For practical deployment, GUI-Libra's agentic skills generalize well to live, variable web and mobile environments, unlocking robust value from existing corpora without proprietary data or infrastructure. The reduced reliance on auxiliary planning modules (e.g., step-wise summaries) and improved policy robustness also suggest promising avenues for further research and production.
Figure 7: GUI-Libra’s conceptual workflow—action-aligned data, action-aware SFT, and conservative RL yield consistent benchmark gains.
Trajectory Case Studies
GUI-Libra-7B achieves successful long-horizon actions in AndroidWorld, overcoming iterative reasoning challenges and outperforming its base model in multi-step goal completion.

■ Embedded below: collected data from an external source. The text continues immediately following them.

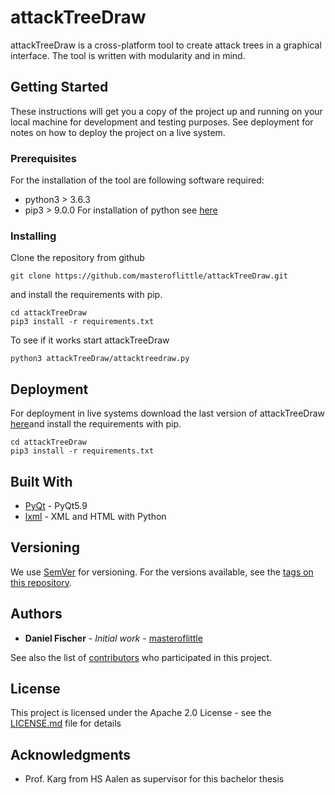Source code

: # attackTreeDraw
attackTreeDraw is a cross-platform tool to create attack trees in a graphical interface.
The tool is written with modularity and in mind.

## Getting Started

These instructions will get you a copy of the project up and running on your local machine for development and testing purposes. See deployment for notes on how to deploy the project on a live system.
### Prerequisites

For the installation of the tool are following software required:
* python3 > 3.6.3
* pip3 > 9.0.0
For installation of python see [here](https://www.python.org/downloads/)

### Installing

Clone the repository from github
```
git clone https://github.com/masteroflittle/attackTreeDraw.git
```

and install the requirements with pip.
```
cd attackTreeDraw
pip3 install -r requirements.txt
```
To see if it works start attackTreeDraw
```
python3 attackTreeDraw/attacktreedraw.py
```

## Deployment

For deployment in live systems download the last version of attackTreeDraw [here](https://github.com/masteroflittle/attackTreeDraw/releases)and install the requirements with pip.
```
cd attackTreeDraw
pip3 install -r requirements.txt
```
## Built With

* [PyQt](https://sourceforge.net/projects/pyqt/) - PyQt5.9
* [lxml](http://lxml.de/) - XML and HTML with Python

## Versioning

We use [SemVer](http://semver.org/) for versioning. For the versions available, see the [tags on this repository](https://github.com/masteroflittle/attackTreeDraw/tags). 

## Authors

* **Daniel Fischer** - *Initial work* - [masteroflittle](https://github.com/masteroflittle)

See also the list of [contributors](https://github.com/masteroflittle/attackTreeDraw/contributors) who participated in this project.

## License

This project is licensed under the Apache 2.0 License - see the [LICENSE.md](LICENSE.md) file for details

## Acknowledgments

* Prof. Karg from HS Aalen as supervisor for this bachelor thesis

Figure 8: GUI-Libra-7B’s trajectory on AndroidWorld: sustained reasoning and precise actions enable long-horizon task success.
Future Directions
The framework’s scalability is currently limited by public data availability, with mobile trajectories dominating and high-quality web data underrepresented. Extending GUI-Libra to fully online, interactive RL is a promising direction, albeit with deployment and infrastructure challenges. As larger, more diverse datasets emerge, data-efficient post-training recipes will play a central role in pushing the frontier of generalist GUI agents.
Conclusion
GUI-Libra integrates action-aware SFT and conservative RL, reinforced by curated action-aligned reasoning data, to enable robust, reasoning-centric native GUI agents. Empirical and theoretical analyses show reliable gains and improved offline–online alignment, confirming that careful data curation and post-training design can unlock substantial agentic capabilities from existing open datasets. The released models, code, and benchmarks lay a foundation for advancing interactive GUI agent research in practical, scalable, and reproducible ways.